⟨
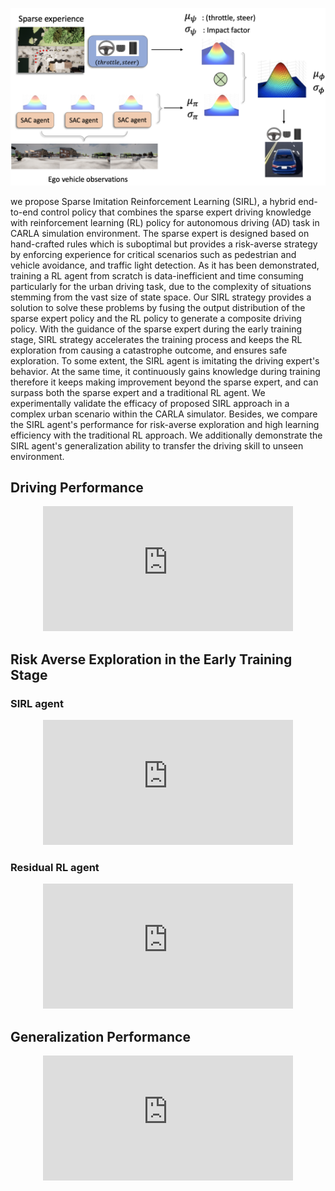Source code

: ![image](/fig4.png)

we propose Sparse Imitation Reinforcement Learning (SIRL), a hybrid end-to-end control policy that combines the sparse expert driving knowledge with reinforcement learning (RL) policy for autonomous driving (AD) task in CARLA simulation environment. The sparse expert is designed based on hand-crafted rules which is suboptimal but provides a risk-averse strategy by enforcing experience for critical scenarios such as pedestrian and vehicle avoidance, and traffic light detection. As it has been demonstrated, training a RL agent from scratch is data-inefficient and time consuming particularly for the urban driving task, due to the complexity of situations stemming from the vast size of state space. Our SIRL strategy provides a solution to solve these problems by fusing the output distribution of the sparse expert policy and the RL policy to generate a composite driving policy. With the guidance of the sparse expert during the early training stage, SIRL strategy accelerates the training process and keeps the RL exploration from causing a catastrophe outcome, and ensures safe exploration. To some extent, the SIRL agent is imitating the driving expert's behavior. At the same time, it continuously gains knowledge during training therefore it keeps making improvement beyond the sparse expert, and can surpass both the sparse expert and a traditional RL agent. We experimentally validate the efficacy of proposed SIRL approach in a complex urban scenario within the CARLA simulator. Besides, we compare the SIRL agent's performance for risk-averse exploration and high learning efficiency with the traditional RL approach. We additionally demonstrate the SIRL agent's generalization ability to transfer the driving skill to unseen environment.



## Driving Performance

<p align="center">
<iframe width="400" height="200" src="https://www.youtube.com/embed/3WCC4ym2ulw" title="YouTube video player" frameborder="0" allow="accelerometer; autoplay; clipboard-write; encrypted-media; gyroscope; picture-in-picture" allowfullscreen></iframe>
</p>

 
## Risk Averse Exploration in the Early Training Stage

### SIRL agent

<p align="center">
<iframe width="400" height="200" src="https://www.youtube.com/embed/9cgh3UhynUg" title="YouTube video player" frameborder="0" allow="accelerometer; autoplay; clipboard-write; encrypted-media; gyroscope; picture-in-picture" allowfullscreen></iframe>
</p>

### Residual RL agent

<p align="center">
<iframe width="400" height="200" src="https://www.youtube.com/embed/AVNrBYeQgoY" title="YouTube video player" frameborder="0" allow="accelerometer; autoplay; clipboard-write; encrypted-media; gyroscope; picture-in-picture" allowfullscreen></iframe>
</p>

## Generalization Performance

<p align="center">
<iframe width="400" height="200" src="https://www.youtube.com/embed/rJpnhIsYj-E" title="YouTube video player" frameborder="0" allow="accelerometer; autoplay; clipboard-write; encrypted-media; gyroscope; picture-in-picture" allowfullscreen></iframe>
</p>

##
<script type='text/javascript' id='clustrmaps' src='//cdn.clustrmaps.com/map_v2.js?cl=ffffff&w=150&t=n&d=hLkeu72L7aTviFwqBKS3e9eS-PIs9chyG3am-K6Zhys'></script>
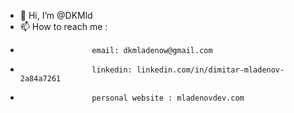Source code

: - 👋 Hi, I’m @DKMld
- 📫 How to reach me : 
-                     email: dkmladenow@gmail.com
-                     linkedin: linkedin.com/in/dimitar-mladenov-2a84a7261
-                     personal website : mladenovdev.com

<!---
DKMld/DKMld is a ✨ special ✨ repository because its `README.md` (this file) appears on your GitHub profile.
You can click the Preview link to take a look at your changes.
--->
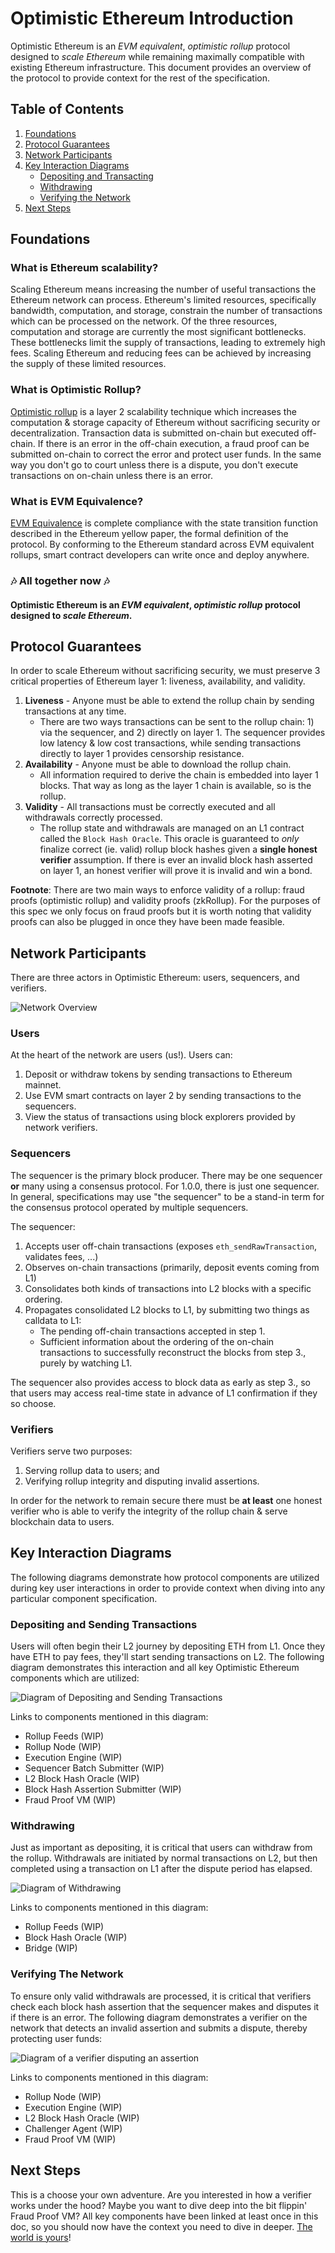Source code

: # Optimistic Ethereum Introduction

Optimistic Ethereum is an _EVM equivalent_, _optimistic rollup_ protocol designed to _scale Ethereum_ while remaining maximally compatible with existing Ethereum infrastructure. This document provides an overview of the protocol to provide context for the rest of the specification.

## Table of Contents
1. [Foundations](#foundations)
2. [Protocol Guarantees](#protocol-guarantees)
3. [Network Participants](#network-participants)
4. [Key Interaction Diagrams](#key-interaction-diagrams)
    - [Depositing and Transacting](#depositing-and-sending-transactions)
    - [Withdrawing](#withdrawing)
    - [Verifying the Network](#verifying-the-network)
5. [Next Steps](#next-steps)

## Foundations

### What is Ethereum scalability?

Scaling Ethereum means increasing the number of useful transactions the Ethereum network can process. Ethereum's limited resources, specifically bandwidth, computation, and storage, constrain the number of transactions which can be processed on the network. Of the three resources, computation and storage are currently the most significant bottlenecks. These bottlenecks limit the supply of transactions, leading to extremely high fees. Scaling Ethereum and reducing fees can be achieved by increasing the supply of these limited resources.

### What is Optimistic Rollup?

[Optimistic rollup](https://vitalik.ca/general/2021/01/05/rollup.html) is a layer 2 scalability technique which increases the computation & storage capacity of Ethereum without sacrificing security or decentralization. Transaction data is submitted on-chain but executed off-chain. If there is an error in the off-chain execution, a fraud proof can be submitted on-chain to correct the error and protect user funds. In the same way you don't go to court unless there is a dispute, you don't execute transactions on on-chain unless there is an error.

### What is EVM Equivalence?

[EVM Equivalence](https://medium.com/ethereum-optimism/introducing-evm-equivalence-5c2021deb306) is complete compliance with the state transition function described in the Ethereum yellow paper, the formal definition of the protocol. By conforming to the Ethereum standard across EVM equivalent rollups, smart contract developers can write once and deploy anywhere.

### 🎶 All together now 🎶

#### Optimistic Ethereum is an _EVM equivalent_, _optimistic rollup_ protocol designed to _scale Ethereum_.

## Protocol Guarantees

In order to scale Ethereum without sacrificing security, we must preserve 3 critical properties of Ethereum layer 1: liveness, availability, and validity.

1. **Liveness** - Anyone must be able to extend the rollup chain by sending transactions at any time.
    - There are two ways transactions can be sent to the rollup chain: 1) via the sequencer, and 2) directly on layer 1. The sequencer provides low latency & low cost transactions, while sending transactions directly to layer 1 provides censorship resistance.
2. **Availability** - Anyone must be able to download the rollup chain.
    - All information required to derive the chain is embedded into layer 1 blocks. That way as long as the layer 1 chain is available, so is the rollup.
3. **Validity** - All transactions must be correctly executed and all withdrawals correctly processed.
    - The rollup state and withdrawals are managed on an L1 contract called the `Block Hash Oracle`. This oracle is guaranteed to _only_ finalize correct (ie. valid) rollup block hashes given a **single honest verifier** assumption. If there is ever an invalid block hash asserted on layer 1, an honest verifier will prove it is invalid and win a bond.

**Footnote**: There are two main ways to enforce validity of a rollup: fraud proofs (optimistic rollup) and validity proofs (zkRollup). For the purposes of this spec we only focus on fraud proofs but it is worth noting that validity proofs can also be plugged in once they have been made feasible.

## Network Participants

There are three actors in Optimistic Ethereum: users, sequencers, and verifiers.

![Network Overview](./assets/network-participants-overview.svg)

### Users

At the heart of the network are users (us!). Users can:

1. Deposit or withdraw tokens by sending transactions to Ethereum mainnet.
2. Use EVM smart contracts on layer 2 by sending transactions to the sequencers.
3. View the status of transactions using block explorers provided by network verifiers.

### Sequencers

The sequencer is the primary block producer. There may be one sequencer **or** many using a consensus protocol. For 1.0.0, there is just one sequencer.  In general, specifications may use "the sequencer" to be a stand-in term for the consensus protocol operated by multiple sequencers.

The sequencer:
1. Accepts user off-chain transactions (exposes `eth_sendRawTransaction`, validates fees, ...)
2. Observes on-chain transactions (primarily, deposit events coming from L1)
3. Consolidates both kinds of transactions into L2 blocks with a specific ordering.
4. Propagates consolidated L2 blocks to L1, by submitting two things as calldata to L1:
    -  The pending off-chain transactions accepted in step 1.
    -  Sufficient information about the ordering of the on-chain transactions to successfully reconstruct the blocks from step 3., purely by watching L1.

The sequencer also provides access to block data as early as step 3., so that users may access real-time state in advance of L1 confirmation if they so choose.

### Verifiers

Verifiers serve two purposes:

1. Serving rollup data to users; and
2. Verifying rollup integrity and disputing invalid assertions.

In order for the network to remain secure there must be **at least** one honest verifier who is able to verify the integrity of the rollup chain & serve blockchain data to users.

## Key Interaction Diagrams

The following diagrams demonstrate how protocol components are utilized during key user interactions in order to provide context when diving into any particular component specification.

### Depositing and Sending Transactions

Users will often begin their L2 journey by depositing ETH from L1. Once they have ETH to pay fees, they'll start sending transactions on L2. The following diagram demonstrates this interaction and all key Optimistic Ethereum components which are utilized:

![Diagram of Depositing and Sending Transactions](./assets/sequencer-handling-deposits-and-transactions.svg)

Links to components mentioned in this diagram:

- Rollup Feeds (WIP)
- Rollup Node (WIP)
- Execution Engine (WIP)
- Sequencer Batch Submitter (WIP)
- L2 Block Hash Oracle (WIP)
- Block Hash Assertion Submitter (WIP)
- Fraud Proof VM (WIP)

### Withdrawing

Just as important as depositing, it is critical that users can withdraw from the rollup. Withdrawals are initiated by normal transactions on L2, but then completed using a transaction on L1 after the dispute period has elapsed.

![Diagram of Withdrawing](./assets/user-withdrawing-to-l1.svg)

Links to components mentioned in this diagram:

- Rollup Feeds (WIP)
- Block Hash Oracle (WIP)
- Bridge (WIP)


### Verifying The Network

To ensure only valid withdrawals are processed, it is critical that verifiers check each block hash assertion that the sequencer makes and disputes it if there is an error. The following diagram demonstrates a verifier on the network that detects an invalid assertion and submits a dispute, thereby protecting user funds:

![Diagram of a verifier disputing an assertion](./assets/verifier-executing-fraud-proof.svg)

Links to components mentioned in this diagram:

- Rollup Node (WIP)
- Execution Engine (WIP)
- L2 Block Hash Oracle (WIP)
- Challenger Agent (WIP)
- Fraud Proof VM (WIP)

## Next Steps

This is a choose your own adventure. Are you interested in how a verifier works under the hood? Maybe you want to dive deep into the bit flippin' Fraud Proof VM? All key components have been linked at least once in this doc, so you should now have the context you need to dive in deeper. [The world is yours](https://www.youtube.com/watch?v=e5PnuIRnJW8)!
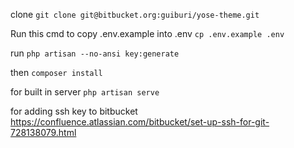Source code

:clone
`git clone git@bitbucket.org:guiburi/yose-theme.git`

Run this cmd to copy .env.example into .env
`cp .env.example .env`

run `php artisan --no-ansi key:generate`

then `composer install`

for built in server `php artisan serve`

for adding ssh key to bitbucket
https://confluence.atlassian.com/bitbucket/set-up-ssh-for-git-728138079.html

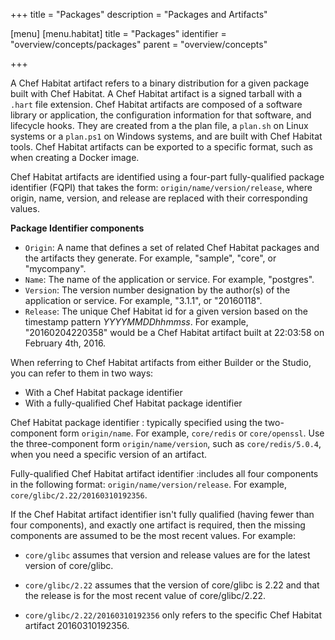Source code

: +++
title = "Packages"
description = "Packages and Artifacts"

[menu]
  [menu.habitat]
    title = "Packages"
    identifier = "overview/concepts/packages"
    parent = "overview/concepts"

+++

A Chef Habitat artifact refers to a binary distribution for a given package built with Chef Habitat. A Chef Habitat artifact is a signed tarball with a `.hart` file extension. Chef Habitat artifacts are composed of a software library or application, the configuration information for that software, and lifecycle hooks. They are created from a the plan file, a `plan.sh` on Linux systems or a `plan.ps1` on Windows systems, and are built with Chef Habitat tools. Chef Habitat artifacts can be exported to a specific format, such as when creating a Docker image.

Chef Habitat artifacts are identified using a four-part fully-qualified package identifier (FQPI) that takes the form: `origin/name/version/release`, where origin, name, version, and release are replaced with their corresponding values.

**Package Identifier components**

- `Origin`: A name that defines a set of related Chef Habitat packages and the artifacts they generate. For example, "sample", "core", or "mycompany".
- `Name`: The name of the application or service. For example, "postgres".
- `Version`: The version number designation by the author(s) of the application or service. For example, "3.1.1", or "20160118".
- `Release`: The unique Chef Habitat id for a given version based on the timestamp pattern _YYYYMMDDhhmmss_. For example, "20160204220358" would be a Chef Habitat artifact built at 22:03:58 on February 4th, 2016.

When referring to Chef Habitat artifacts from either Builder or the Studio, you can refer to them in two ways:

- With a Chef Habitat package identifier
- With a fully-qualified Chef Habitat package identifier

Chef Habitat package identifier
: typically specified using the two-component form `origin/name`. For example, `core/redis` or `core/openssl`. Use the three-component form `origin/name/version`, such as `core/redis/5.0.4`, when you need a specific version of an artifact.

Fully-qualified Chef Habitat artifact identifier
:includes all four components in the following format: `origin/name/version/release`. For example, `core/glibc/2.22/20160310192356`.

If the Chef Habitat artifact identifier isn't fully qualified (having fewer than four components), and exactly one artifact is required, then the missing components are assumed to be the most recent values. For example:

- `core/glibc` assumes that version and release values are for the latest version of core/glibc.

- `core/glibc/2.22` assumes that the version of core/glibc is 2.22 and that the release is for the most recent value of core/glibc/2.22.

- `core/glibc/2.22/20160310192356` only refers to the specific Chef Habitat artifact 20160310192356.
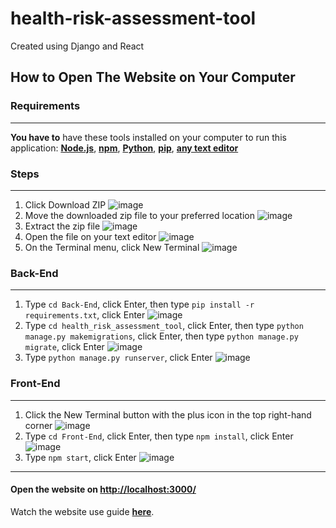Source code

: # health-risk-assessment-tool
Created using Django and React

## How to Open The Website on Your Computer

### Requirements
---
**You have to** have these tools installed on your computer to run this application: [**Node.js**](), [**npm**](), [**Python**](), [**pip**](), [**any text editor**]()

### Steps
---
1. Click Download ZIP
![image](https://github.com/helenry/health-risk-assessment-tool/assets/67642100/ea1c2509-b701-44f9-8b98-f2e75bfbcb04)
2. Move the downloaded zip file to your preferred location
![image](https://github.com/helenry/health-risk-assessment-tool/assets/67642100/c47475f4-d16e-4425-b5d2-4d039352d3cf)
3. Extract the zip file
![image](https://github.com/helenry/health-risk-assessment-tool/assets/67642100/ea67c690-e27f-4bca-bb27-eb456f87f4af)
4. Open the file on your text editor
![image](https://github.com/helenry/health-risk-assessment-tool/assets/67642100/65a3144c-9c35-4237-b561-f08e00eb5596)
5. On the Terminal menu, click New Terminal
![image](https://github.com/helenry/health-risk-assessment-tool/assets/67642100/300f4135-3a85-4735-b3c4-726cb10d6c5c)

### Back-End
---
1. Type `cd Back-End`, click Enter, then type `pip install -r requirements.txt`, click Enter
![image](https://github.com/helenry/health-risk-assessment-tool/assets/67642100/fe70114e-650f-42d2-a2a6-53f35362cf6f)
2. Type `cd health_risk_assessment_tool`, click Enter, then type `python manage.py makemigrations`, click Enter, then type `python manage.py migrate`, click Enter
![image](https://github.com/helenry/health-risk-assessment-tool/assets/67642100/08f7c4d8-6787-4b79-9a6c-97cad4369a47)
3. Type `python manage.py runserver`, click Enter
![image](https://github.com/helenry/health-risk-assessment-tool/assets/67642100/841a7af5-e56c-4211-a507-0b058faf04f5)

### Front-End
---
1. Click the New Terminal button with the plus icon in the top right-hand corner
![image](https://github.com/helenry/health-risk-assessment-tool/assets/67642100/76d49041-c9cf-4716-a409-119fa26916fd)
2. Type `cd Front-End`, click Enter, then type `npm install`, click Enter
![image](https://github.com/helenry/health-risk-assessment-tool/assets/67642100/5838ad4d-988f-4d74-a804-9e4d85125288)
3. Type `npm start`, click Enter
![image](https://github.com/helenry/health-risk-assessment-tool/assets/67642100/3618abb9-c9be-4db4-ac06-93f7375954ed)

---

#### Open the website on [http://localhost:3000/](http://localhost:3000/)

Watch the website use guide [**here**]().
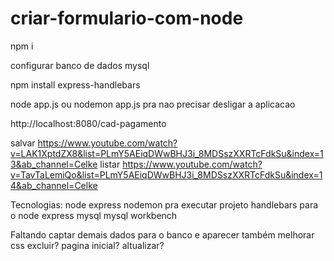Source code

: # criar-formulario-com-node

npm i

configurar banco de dados mysql

npm install express-handlebars

node app.js ou nodemon app.js pra nao precisar desligar a aplicacao

http://localhost:8080/cad-pagamento

salvar
https://www.youtube.com/watch?v=LAK1XptdZX8&list=PLmY5AEiqDWwBHJ3i_8MDSszXXRTcFdkSu&index=13&ab_channel=Celke
listar
https://www.youtube.com/watch?v=TavTaLemiQo&list=PLmY5AEiqDWwBHJ3i_8MDSszXXRTcFdkSu&index=14&ab_channel=Celke

Tecnologias:
node express
nodemon pra executar projeto
handlebars para o node express 
mysql
mysql workbench

Faltando 
captar demais dados para o banco e aparecer também
melhorar css
excluir?
pagina inicial?
altualizar?


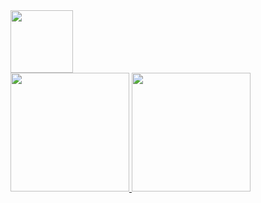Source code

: <img src="https://media.giphy.com/media/citBl9yPwnUOs/giphy.gif" width="100" height="100" />

<div align="left">
  <a href="https://github.com/LucasMendes97">
    <img height="190em" src="https://github-readme-stats.vercel.app/api?username=LucasMendes97&show_icons=true&theme=monokai&include_all_commits=true&count_private=true"/>
    <img height="190em" src="https://github-readme-stats.vercel.app/api/top-langs/?username=LucasMendes97&layout=compact&langs_count=8&theme=monokai"/>
  </a>
</div>
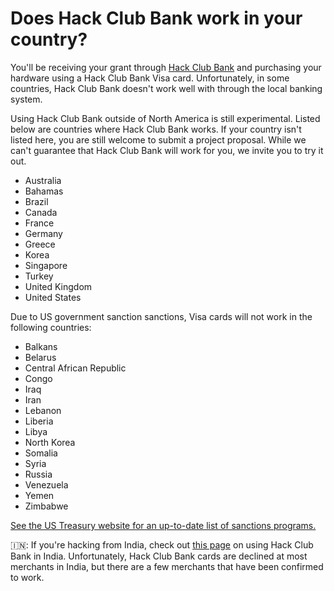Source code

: # Does Hack Club Bank work in your country?

You'll be receiving your grant through [Hack Club Bank](https://hackclub.com/bank) and purchasing your hardware using a Hack Club Bank Visa card. Unfortunately, in some countries, Hack Club Bank doesn't work well with through the local banking system.

Using Hack Club Bank outside of North America is still experimental. Listed below are countries where Hack Club Bank works. If your country isn't listed here, you are still welcome to submit a project proposal. While we can't guarantee that Hack Club Bank will work for you, we invite you to try it out.

- Australia
- Bahamas
- Brazil
- Canada
- France
- Germany
- Greece
- Korea
- Singapore
- Turkey
- United Kingdom
- United States

Due to US government sanction sanctions, Visa cards will not work in the following countries:

- Balkans
- Belarus
- Central African Republic
- Congo
- Iraq
- Iran
- Lebanon
- Liberia
- Libya
- North Korea
- Somalia
- Syria
- Russia
- Venezuela
- Yemen
- Zimbabwe

[See the US Treasury website for an up-to-date list of sanctions programs.](https://home.treasury.gov/policy-issues/financial-sanctions/sanctions-programs-and-country-information)

🇮🇳: If you're hacking from India, check out [this page](./india.md) on using Hack Club Bank in India. Unfortunately, Hack Club Bank cards are declined at most merchants in India, but there are a few merchants that have been confirmed to work.
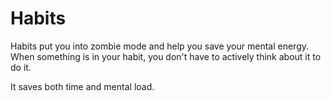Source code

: # Habits 
Habits put you into zombie mode and help you save your mental energy. When something is in your habit, you don't have to actively think about it to do it. 

It saves both time and mental load. 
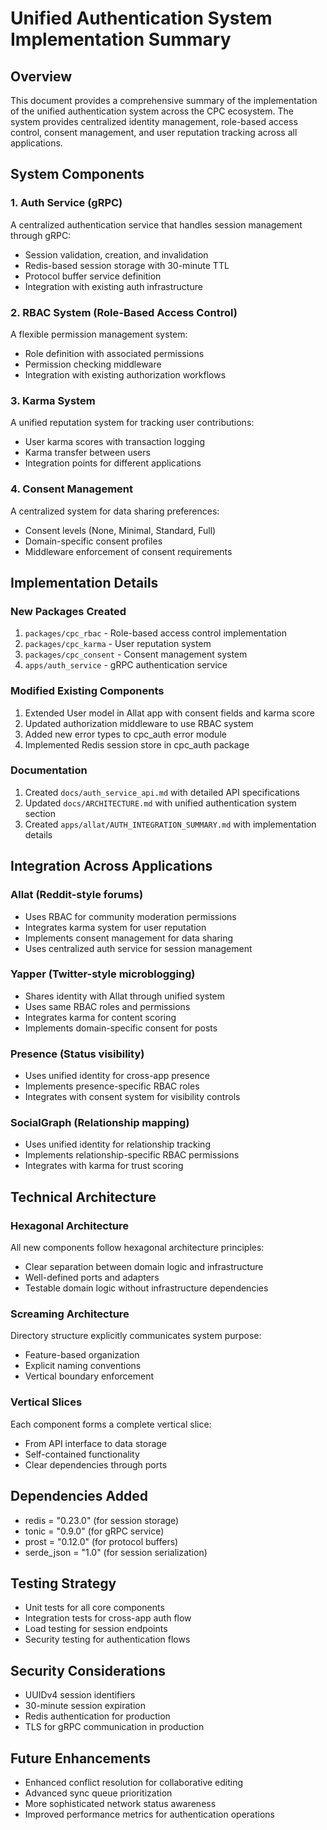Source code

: # Unified Authentication System Implementation Summary

## Overview
This document provides a comprehensive summary of the implementation of the unified authentication system across the CPC ecosystem. The system provides centralized identity management, role-based access control, consent management, and user reputation tracking across all applications.

## System Components

### 1. Auth Service (gRPC)
A centralized authentication service that handles session management through gRPC:
- Session validation, creation, and invalidation
- Redis-based session storage with 30-minute TTL
- Protocol buffer service definition
- Integration with existing auth infrastructure

### 2. RBAC System (Role-Based Access Control)
A flexible permission management system:
- Role definition with associated permissions
- Permission checking middleware
- Integration with existing authorization workflows

### 3. Karma System
A unified reputation system for tracking user contributions:
- User karma scores with transaction logging
- Karma transfer between users
- Integration points for different applications

### 4. Consent Management
A centralized system for data sharing preferences:
- Consent levels (None, Minimal, Standard, Full)
- Domain-specific consent profiles
- Middleware enforcement of consent requirements

## Implementation Details

### New Packages Created
1. `packages/cpc_rbac` - Role-based access control implementation
2. `packages/cpc_karma` - User reputation system
3. `packages/cpc_consent` - Consent management system
4. `apps/auth_service` - gRPC authentication service

### Modified Existing Components
1. Extended User model in Allat app with consent fields and karma score
2. Updated authorization middleware to use RBAC system
3. Added new error types to cpc_auth error module
4. Implemented Redis session store in cpc_auth package

### Documentation
1. Created `docs/auth_service_api.md` with detailed API specifications
2. Updated `docs/ARCHITECTURE.md` with unified authentication system section
3. Created `apps/allat/AUTH_INTEGRATION_SUMMARY.md` with implementation details

## Integration Across Applications

### Allat (Reddit-style forums)
- Uses RBAC for community moderation permissions
- Integrates karma system for user reputation
- Implements consent management for data sharing
- Uses centralized auth service for session management

### Yapper (Twitter-style microblogging)
- Shares identity with Allat through unified system
- Uses same RBAC roles and permissions
- Integrates karma for content scoring
- Implements domain-specific consent for posts

### Presence (Status visibility)
- Uses unified identity for cross-app presence
- Implements presence-specific RBAC roles
- Integrates with consent system for visibility controls

### SocialGraph (Relationship mapping)
- Uses unified identity for relationship tracking
- Implements relationship-specific RBAC permissions
- Integrates with karma for trust scoring

## Technical Architecture

### Hexagonal Architecture
All new components follow hexagonal architecture principles:
- Clear separation between domain logic and infrastructure
- Well-defined ports and adapters
- Testable domain logic without infrastructure dependencies

### Screaming Architecture
Directory structure explicitly communicates system purpose:
- Feature-based organization
- Explicit naming conventions
- Vertical boundary enforcement

### Vertical Slices
Each component forms a complete vertical slice:
- From API interface to data storage
- Self-contained functionality
- Clear dependencies through ports

## Dependencies Added
- redis = "0.23.0" (for session storage)
- tonic = "0.9.0" (for gRPC service)
- prost = "0.12.0" (for protocol buffers)
- serde_json = "1.0" (for session serialization)

## Testing Strategy
- Unit tests for all core components
- Integration tests for cross-app auth flow
- Load testing for session endpoints
- Security testing for authentication flows

## Security Considerations
- UUIDv4 session identifiers
- 30-minute session expiration
- Redis authentication for production
- TLS for gRPC communication in production

## Future Enhancements
- Enhanced conflict resolution for collaborative editing
- Advanced sync queue prioritization
- More sophisticated network status awareness
- Improved performance metrics for authentication operations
⟩
Task: In the listing above, find the line containing "altualizar?" and the line containing "[See the US". Print those two lines and every line between them exactly, with no pictures.

Exercise result:
altualizar?


Source code

: <img src="https://media.giphy.com/media/citBl9yPwnUOs/giphy.gif" width="100" height="100" />

<div align="left">
  <a href="https://github.com/LucasMendes97">
    <img height="190em" src="https://github-readme-stats.vercel.app/api?username=LucasMendes97&show_icons=true&theme=monokai&include_all_commits=true&count_private=true"/>
    <img height="190em" src="https://github-readme-stats.vercel.app/api/top-langs/?username=LucasMendes97&layout=compact&langs_count=8&theme=monokai"/>
  </a>
</div>
Source code

: # Does Hack Club Bank work in your country?

You'll be receiving your grant through [Hack Club Bank](https://hackclub.com/bank) and purchasing your hardware using a Hack Club Bank Visa card. Unfortunately, in some countries, Hack Club Bank doesn't work well with through the local banking system.

Using Hack Club Bank outside of North America is still experimental. Listed below are countries where Hack Club Bank works. If your country isn't listed here, you are still welcome to submit a project proposal. While we can't guarantee that Hack Club Bank will work for you, we invite you to try it out.

- Australia
- Bahamas
- Brazil
- Canada
- France
- Germany
- Greece
- Korea
- Singapore
- Turkey
- United Kingdom
- United States

Due to US government sanction sanctions, Visa cards will not work in the following countries:

- Balkans
- Belarus
- Central African Republic
- Congo
- Iraq
- Iran
- Lebanon
- Liberia
- Libya
- North Korea
- Somalia
- Syria
- Russia
- Venezuela
- Yemen
- Zimbabwe

[See the US Treasury website for an up-to-date list of sanctions programs.](https://home.treasury.gov/policy-issues/financial-sanctions/sanctions-programs-and-country-information)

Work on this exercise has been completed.